Segment Start: Dataset records

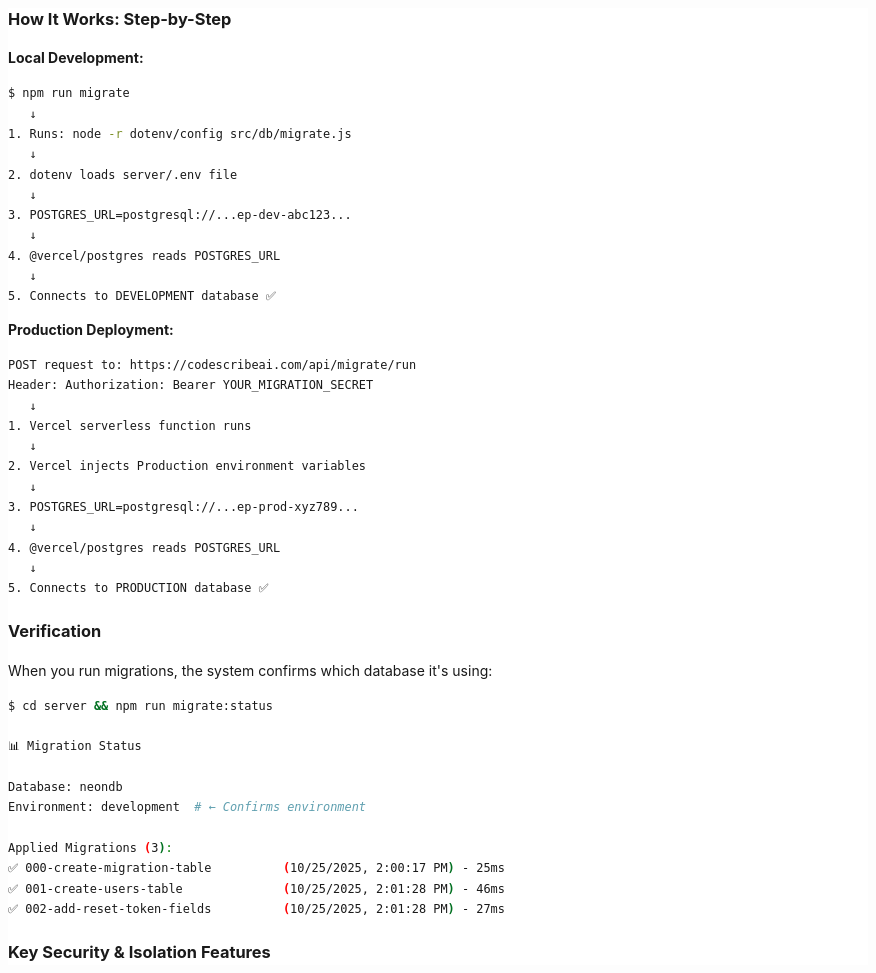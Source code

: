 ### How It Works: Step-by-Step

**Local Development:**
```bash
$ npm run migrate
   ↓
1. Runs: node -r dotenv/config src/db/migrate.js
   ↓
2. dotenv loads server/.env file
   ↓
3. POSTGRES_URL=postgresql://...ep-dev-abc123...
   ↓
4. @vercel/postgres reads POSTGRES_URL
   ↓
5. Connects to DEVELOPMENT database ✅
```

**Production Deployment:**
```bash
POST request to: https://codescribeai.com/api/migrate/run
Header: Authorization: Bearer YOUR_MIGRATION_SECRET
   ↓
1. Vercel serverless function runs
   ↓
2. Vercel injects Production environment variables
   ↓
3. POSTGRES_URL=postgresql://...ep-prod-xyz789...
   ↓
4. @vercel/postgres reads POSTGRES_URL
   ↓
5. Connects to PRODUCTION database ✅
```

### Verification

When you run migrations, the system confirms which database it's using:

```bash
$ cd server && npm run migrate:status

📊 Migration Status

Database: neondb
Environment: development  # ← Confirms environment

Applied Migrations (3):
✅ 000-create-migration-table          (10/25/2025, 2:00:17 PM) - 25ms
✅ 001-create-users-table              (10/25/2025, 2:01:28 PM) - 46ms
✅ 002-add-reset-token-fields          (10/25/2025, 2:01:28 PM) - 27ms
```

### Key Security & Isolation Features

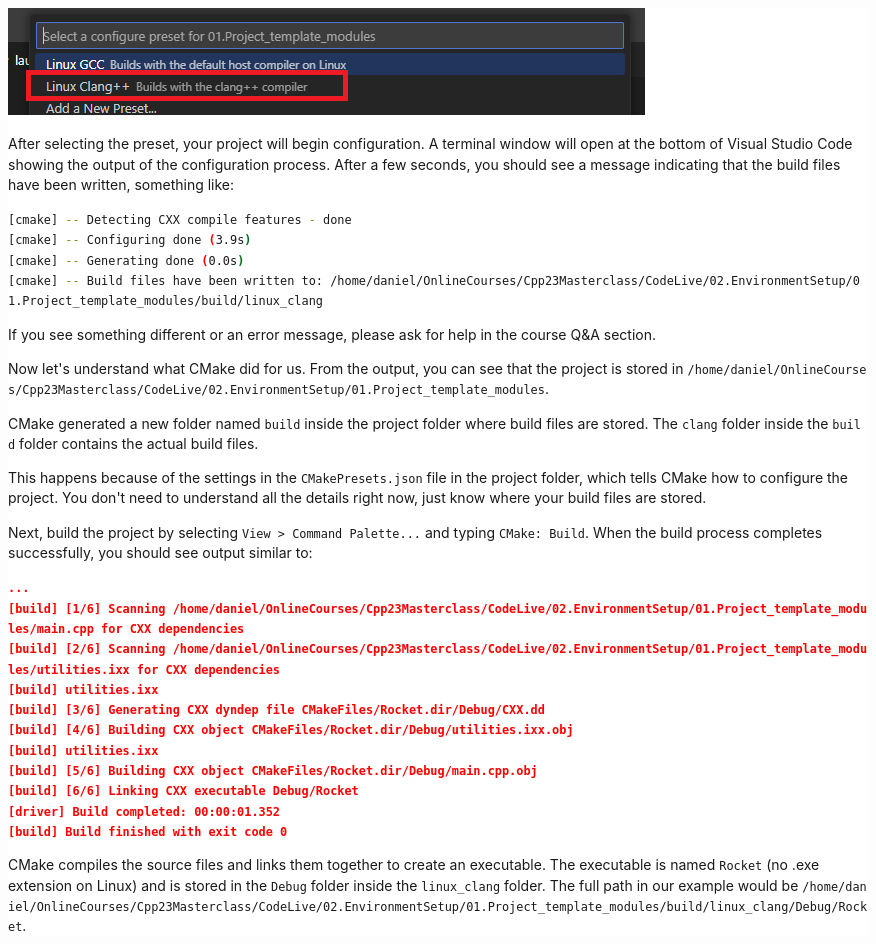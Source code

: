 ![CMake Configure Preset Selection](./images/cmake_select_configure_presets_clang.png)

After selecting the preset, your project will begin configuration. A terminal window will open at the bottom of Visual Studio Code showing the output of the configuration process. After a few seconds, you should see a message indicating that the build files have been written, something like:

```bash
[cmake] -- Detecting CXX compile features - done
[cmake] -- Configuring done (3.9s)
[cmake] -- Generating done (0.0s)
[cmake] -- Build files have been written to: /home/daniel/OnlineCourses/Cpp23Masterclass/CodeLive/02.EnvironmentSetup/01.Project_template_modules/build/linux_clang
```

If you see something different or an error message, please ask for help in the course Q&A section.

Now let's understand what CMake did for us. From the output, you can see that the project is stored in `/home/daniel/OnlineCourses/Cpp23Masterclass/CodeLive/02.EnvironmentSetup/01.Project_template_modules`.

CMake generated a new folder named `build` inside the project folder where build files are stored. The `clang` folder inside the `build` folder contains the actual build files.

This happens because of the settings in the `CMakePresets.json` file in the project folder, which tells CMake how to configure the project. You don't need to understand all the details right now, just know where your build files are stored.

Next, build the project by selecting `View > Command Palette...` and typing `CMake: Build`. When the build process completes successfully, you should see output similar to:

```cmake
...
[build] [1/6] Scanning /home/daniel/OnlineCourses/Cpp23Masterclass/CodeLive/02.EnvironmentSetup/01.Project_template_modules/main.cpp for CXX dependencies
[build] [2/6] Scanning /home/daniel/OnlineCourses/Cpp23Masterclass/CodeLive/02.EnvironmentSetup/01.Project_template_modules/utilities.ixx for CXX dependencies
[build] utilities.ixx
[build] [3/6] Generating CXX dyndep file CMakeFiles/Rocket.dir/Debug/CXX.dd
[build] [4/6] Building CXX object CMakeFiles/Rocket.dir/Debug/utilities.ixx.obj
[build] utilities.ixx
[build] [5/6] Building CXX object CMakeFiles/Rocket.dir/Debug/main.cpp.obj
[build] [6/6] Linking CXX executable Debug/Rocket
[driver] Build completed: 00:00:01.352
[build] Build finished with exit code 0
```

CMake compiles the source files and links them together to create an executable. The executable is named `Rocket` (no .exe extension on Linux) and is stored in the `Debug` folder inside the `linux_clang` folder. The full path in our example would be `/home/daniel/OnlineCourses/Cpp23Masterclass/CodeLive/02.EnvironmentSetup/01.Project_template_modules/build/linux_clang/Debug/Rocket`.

Segment End: Dataset records

Task instructions —
Please return every line of the records above that contains the word "message".

Completed exercise —
After selecting the preset, your project will begin configuration. A terminal window will open at the bottom of Visual Studio Code showing the output of the configuration process. After a few seconds, you should see a message indicating that the build files have been written, something like:
If you see something different or an error message, please ask for help in the course Q&A section.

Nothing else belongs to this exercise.